* **TASK**
Exact reproduction required: the lines below from the line with "signify important text" to the line with "демона. А причина", both ends included, and no others.

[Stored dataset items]
== == ==

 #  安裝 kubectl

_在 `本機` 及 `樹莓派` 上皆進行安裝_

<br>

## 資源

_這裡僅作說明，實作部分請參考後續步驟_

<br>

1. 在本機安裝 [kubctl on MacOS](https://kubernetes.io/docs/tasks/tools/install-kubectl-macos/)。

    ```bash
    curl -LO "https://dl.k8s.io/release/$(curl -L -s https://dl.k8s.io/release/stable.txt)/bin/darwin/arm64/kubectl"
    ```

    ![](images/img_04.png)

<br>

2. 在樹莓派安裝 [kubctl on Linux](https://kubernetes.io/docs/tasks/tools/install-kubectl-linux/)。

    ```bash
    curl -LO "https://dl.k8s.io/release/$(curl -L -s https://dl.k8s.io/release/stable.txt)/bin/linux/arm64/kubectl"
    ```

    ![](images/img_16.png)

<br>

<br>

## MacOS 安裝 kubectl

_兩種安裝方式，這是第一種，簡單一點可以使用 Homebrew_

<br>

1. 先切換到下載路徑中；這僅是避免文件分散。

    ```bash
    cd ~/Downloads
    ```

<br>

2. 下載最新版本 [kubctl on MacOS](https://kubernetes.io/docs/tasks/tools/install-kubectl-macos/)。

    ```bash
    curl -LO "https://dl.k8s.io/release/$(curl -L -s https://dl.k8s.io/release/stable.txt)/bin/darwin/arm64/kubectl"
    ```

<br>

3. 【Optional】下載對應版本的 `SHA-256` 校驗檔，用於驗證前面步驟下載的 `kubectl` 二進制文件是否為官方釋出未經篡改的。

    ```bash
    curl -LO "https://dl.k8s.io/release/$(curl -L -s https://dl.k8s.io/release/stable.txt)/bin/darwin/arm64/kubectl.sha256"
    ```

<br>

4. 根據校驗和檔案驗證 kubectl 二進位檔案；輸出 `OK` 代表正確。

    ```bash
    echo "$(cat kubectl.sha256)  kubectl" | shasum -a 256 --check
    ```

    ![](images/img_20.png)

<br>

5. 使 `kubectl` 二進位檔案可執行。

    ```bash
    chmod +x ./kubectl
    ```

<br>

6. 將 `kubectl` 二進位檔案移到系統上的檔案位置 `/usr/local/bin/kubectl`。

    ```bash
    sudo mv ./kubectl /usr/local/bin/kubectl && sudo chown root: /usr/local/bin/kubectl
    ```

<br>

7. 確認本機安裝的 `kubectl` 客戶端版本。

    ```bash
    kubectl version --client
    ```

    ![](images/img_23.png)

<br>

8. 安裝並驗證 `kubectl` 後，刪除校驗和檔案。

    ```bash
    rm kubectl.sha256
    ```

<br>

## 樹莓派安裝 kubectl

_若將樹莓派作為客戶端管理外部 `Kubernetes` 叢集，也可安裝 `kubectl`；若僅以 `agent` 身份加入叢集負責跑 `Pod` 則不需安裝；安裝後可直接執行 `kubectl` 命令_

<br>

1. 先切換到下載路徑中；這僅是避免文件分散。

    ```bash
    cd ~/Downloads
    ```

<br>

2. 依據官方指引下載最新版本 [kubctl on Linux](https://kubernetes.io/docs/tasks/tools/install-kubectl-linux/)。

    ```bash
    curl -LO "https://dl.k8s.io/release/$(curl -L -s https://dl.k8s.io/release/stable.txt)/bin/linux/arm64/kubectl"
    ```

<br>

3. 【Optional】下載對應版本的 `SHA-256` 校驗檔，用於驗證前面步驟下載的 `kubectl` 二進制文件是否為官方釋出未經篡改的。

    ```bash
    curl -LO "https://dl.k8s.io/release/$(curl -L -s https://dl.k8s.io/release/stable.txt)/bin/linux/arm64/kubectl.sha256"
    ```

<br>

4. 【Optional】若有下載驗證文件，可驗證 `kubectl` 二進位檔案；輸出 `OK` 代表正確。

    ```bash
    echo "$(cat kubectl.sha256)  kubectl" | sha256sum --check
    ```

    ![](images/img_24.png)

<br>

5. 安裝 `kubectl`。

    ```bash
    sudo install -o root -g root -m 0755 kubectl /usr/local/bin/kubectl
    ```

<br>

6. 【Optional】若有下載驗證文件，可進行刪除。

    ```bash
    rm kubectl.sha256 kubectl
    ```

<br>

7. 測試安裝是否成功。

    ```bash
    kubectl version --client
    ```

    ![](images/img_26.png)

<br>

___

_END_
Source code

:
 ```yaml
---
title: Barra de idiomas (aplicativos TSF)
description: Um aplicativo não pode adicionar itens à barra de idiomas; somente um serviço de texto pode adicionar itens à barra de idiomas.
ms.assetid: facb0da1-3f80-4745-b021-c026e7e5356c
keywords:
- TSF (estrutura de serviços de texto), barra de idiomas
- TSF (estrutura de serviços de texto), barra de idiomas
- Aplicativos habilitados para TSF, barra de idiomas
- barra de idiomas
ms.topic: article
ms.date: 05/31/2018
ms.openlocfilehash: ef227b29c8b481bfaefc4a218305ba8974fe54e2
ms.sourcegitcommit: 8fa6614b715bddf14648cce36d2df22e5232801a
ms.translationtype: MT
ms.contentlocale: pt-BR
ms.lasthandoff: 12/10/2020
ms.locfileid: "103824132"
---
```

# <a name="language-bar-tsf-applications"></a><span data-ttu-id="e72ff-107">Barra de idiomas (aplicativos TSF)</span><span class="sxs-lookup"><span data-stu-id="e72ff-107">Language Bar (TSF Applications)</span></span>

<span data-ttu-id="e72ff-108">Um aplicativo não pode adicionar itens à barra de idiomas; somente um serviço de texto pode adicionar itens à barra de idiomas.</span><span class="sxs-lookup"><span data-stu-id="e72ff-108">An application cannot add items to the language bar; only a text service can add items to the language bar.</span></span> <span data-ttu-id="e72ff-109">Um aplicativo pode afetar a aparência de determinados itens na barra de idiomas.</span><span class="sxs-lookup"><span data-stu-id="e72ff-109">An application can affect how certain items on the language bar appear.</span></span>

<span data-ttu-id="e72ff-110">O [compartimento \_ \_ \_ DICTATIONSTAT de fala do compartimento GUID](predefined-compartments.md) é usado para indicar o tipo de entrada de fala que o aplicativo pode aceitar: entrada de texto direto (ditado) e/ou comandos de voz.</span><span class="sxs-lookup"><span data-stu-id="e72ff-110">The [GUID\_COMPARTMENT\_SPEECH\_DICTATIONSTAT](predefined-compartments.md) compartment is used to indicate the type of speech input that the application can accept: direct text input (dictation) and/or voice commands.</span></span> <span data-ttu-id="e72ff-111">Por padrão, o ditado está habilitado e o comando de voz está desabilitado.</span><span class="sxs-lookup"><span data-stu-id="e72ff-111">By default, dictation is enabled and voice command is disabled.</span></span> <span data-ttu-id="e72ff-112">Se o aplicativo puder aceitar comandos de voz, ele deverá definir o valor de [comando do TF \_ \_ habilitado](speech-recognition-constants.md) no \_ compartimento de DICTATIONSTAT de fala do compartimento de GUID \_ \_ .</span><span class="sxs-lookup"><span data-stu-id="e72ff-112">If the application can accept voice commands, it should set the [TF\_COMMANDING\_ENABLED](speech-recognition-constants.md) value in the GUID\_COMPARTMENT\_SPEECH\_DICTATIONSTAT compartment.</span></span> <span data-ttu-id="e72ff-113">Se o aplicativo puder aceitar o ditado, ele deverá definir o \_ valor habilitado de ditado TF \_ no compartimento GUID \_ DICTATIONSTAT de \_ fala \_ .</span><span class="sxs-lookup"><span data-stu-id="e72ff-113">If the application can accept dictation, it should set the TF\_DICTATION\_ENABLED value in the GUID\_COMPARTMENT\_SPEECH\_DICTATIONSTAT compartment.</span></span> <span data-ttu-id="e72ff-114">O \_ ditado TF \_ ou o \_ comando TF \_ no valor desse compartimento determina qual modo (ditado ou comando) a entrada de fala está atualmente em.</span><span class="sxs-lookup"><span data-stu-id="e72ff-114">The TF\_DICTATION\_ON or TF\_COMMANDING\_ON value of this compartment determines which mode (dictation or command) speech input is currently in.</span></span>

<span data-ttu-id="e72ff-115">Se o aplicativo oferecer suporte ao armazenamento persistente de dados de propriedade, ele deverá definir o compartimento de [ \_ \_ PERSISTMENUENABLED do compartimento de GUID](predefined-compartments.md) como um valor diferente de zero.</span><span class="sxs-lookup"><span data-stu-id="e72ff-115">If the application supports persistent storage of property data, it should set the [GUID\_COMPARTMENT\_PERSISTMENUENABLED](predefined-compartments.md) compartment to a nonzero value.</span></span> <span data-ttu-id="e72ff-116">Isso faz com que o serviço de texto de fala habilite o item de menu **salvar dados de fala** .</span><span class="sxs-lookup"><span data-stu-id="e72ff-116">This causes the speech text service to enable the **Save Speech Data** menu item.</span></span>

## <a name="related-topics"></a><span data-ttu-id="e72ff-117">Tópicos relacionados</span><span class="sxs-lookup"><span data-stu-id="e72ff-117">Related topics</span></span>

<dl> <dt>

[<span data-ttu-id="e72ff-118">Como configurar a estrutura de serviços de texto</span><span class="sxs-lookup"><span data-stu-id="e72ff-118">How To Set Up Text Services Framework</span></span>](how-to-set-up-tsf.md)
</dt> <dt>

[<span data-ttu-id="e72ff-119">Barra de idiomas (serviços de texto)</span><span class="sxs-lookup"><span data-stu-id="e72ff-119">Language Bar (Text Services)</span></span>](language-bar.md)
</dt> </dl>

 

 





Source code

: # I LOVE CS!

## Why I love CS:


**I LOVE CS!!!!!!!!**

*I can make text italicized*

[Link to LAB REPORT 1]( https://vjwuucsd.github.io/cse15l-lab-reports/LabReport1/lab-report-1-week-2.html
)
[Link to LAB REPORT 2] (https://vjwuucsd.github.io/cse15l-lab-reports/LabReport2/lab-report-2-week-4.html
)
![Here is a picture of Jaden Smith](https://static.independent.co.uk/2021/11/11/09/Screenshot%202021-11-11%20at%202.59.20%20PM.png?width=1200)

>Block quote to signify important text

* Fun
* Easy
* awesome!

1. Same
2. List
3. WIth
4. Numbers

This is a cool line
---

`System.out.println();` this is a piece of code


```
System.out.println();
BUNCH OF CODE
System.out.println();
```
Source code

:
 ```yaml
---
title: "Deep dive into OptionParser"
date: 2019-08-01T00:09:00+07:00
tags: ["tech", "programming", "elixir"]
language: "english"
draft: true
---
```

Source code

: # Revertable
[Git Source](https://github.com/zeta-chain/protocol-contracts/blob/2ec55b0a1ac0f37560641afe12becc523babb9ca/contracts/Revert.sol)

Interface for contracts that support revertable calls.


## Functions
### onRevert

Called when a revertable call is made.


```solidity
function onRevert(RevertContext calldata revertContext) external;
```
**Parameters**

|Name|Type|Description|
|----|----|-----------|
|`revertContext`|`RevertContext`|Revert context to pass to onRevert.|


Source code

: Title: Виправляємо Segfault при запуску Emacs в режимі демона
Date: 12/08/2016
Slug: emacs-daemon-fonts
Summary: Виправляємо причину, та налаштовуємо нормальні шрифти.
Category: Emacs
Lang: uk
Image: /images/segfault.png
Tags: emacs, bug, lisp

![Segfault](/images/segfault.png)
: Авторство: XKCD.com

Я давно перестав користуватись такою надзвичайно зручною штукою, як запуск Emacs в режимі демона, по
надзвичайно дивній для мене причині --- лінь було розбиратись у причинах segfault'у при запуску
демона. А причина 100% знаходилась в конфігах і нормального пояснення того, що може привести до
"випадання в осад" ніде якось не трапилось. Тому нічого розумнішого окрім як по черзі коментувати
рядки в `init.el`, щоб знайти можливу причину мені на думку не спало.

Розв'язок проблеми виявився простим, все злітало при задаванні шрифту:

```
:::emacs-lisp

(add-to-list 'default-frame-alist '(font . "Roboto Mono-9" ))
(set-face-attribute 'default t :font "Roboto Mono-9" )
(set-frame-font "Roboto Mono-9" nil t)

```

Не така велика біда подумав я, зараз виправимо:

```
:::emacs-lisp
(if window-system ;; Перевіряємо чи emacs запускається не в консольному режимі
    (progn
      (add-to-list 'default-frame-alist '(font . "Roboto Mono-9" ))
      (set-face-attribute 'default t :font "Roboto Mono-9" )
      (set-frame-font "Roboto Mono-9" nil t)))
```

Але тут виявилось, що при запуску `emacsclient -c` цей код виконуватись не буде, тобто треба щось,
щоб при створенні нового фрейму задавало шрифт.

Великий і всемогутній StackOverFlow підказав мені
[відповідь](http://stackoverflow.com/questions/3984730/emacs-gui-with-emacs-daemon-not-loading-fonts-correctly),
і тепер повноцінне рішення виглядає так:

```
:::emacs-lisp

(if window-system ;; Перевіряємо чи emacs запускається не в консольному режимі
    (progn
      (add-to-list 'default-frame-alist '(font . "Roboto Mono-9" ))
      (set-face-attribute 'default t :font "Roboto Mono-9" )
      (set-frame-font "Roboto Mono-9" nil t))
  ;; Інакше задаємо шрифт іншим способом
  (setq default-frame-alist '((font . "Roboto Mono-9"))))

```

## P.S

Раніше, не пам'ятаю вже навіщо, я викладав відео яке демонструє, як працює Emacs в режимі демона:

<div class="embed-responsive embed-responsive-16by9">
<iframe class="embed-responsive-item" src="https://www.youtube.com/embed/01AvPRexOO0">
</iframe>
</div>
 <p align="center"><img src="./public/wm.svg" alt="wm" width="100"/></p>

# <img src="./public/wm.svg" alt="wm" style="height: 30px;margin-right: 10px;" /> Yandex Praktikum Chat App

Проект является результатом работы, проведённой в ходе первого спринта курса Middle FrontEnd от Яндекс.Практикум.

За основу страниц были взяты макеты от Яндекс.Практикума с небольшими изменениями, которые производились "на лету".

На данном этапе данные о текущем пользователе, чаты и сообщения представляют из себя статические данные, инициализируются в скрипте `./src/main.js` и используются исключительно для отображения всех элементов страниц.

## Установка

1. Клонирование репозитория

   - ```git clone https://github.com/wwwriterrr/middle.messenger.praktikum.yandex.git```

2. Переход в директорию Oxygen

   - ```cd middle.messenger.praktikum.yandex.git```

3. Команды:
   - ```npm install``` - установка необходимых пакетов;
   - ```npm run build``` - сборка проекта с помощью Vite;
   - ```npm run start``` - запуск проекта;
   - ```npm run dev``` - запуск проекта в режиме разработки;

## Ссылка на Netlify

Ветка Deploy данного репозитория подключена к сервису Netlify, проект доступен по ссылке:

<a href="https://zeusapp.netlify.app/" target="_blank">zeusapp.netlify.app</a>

== == ==

* **FINISHED EXERCISE**
>Block quote to signify important text

* Fun
* Easy
* awesome!

1. Same
2. List
3. WIth
4. Numbers

This is a cool line
---

`System.out.println();` this is a piece of code


```
System.out.println();
BUNCH OF CODE
System.out.println();
```
Source code

:
 ```yaml
---
title: "Deep dive into OptionParser"
date: 2019-08-01T00:09:00+07:00
tags: ["tech", "programming", "elixir"]
language: "english"
draft: true
---
```

Source code

: # Revertable
[Git Source](https://github.com/zeta-chain/protocol-contracts/blob/2ec55b0a1ac0f37560641afe12becc523babb9ca/contracts/Revert.sol)

Interface for contracts that support revertable calls.


## Functions
### onRevert

Called when a revertable call is made.


```solidity
function onRevert(RevertContext calldata revertContext) external;
```
**Parameters**

|Name|Type|Description|
|----|----|-----------|
|`revertContext`|`RevertContext`|Revert context to pass to onRevert.|


Source code

: Title: Виправляємо Segfault при запуску Emacs в режимі демона
Date: 12/08/2016
Slug: emacs-daemon-fonts
Summary: Виправляємо причину, та налаштовуємо нормальні шрифти.
Category: Emacs
Lang: uk
Image: /images/segfault.png
Tags: emacs, bug, lisp

![Segfault](/images/segfault.png)
: Авторство: XKCD.com

Я давно перестав користуватись такою надзвичайно зручною штукою, як запуск Emacs в режимі демона, по
надзвичайно дивній для мене причині --- лінь було розбиратись у причинах segfault'у при запуску
демона. А причина 100% знаходилась в конфігах і нормального пояснення того, що може привести до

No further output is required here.